● **Task goal**
Lines that include "maps" make up the answer; copy all of them from the data below.

● **The data**
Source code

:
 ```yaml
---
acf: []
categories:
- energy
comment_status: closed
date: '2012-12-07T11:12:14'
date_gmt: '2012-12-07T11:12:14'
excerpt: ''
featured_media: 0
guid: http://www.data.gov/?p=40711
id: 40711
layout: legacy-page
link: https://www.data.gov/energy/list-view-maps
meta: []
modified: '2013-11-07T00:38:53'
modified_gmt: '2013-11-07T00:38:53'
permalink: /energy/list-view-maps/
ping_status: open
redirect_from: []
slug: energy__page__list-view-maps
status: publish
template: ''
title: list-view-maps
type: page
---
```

● **Answer for this exercise**
link: https://www.data.gov/energy/list-view-maps
permalink: /energy/list-view-maps/
slug: energy__page__list-view-maps
title: list-view-maps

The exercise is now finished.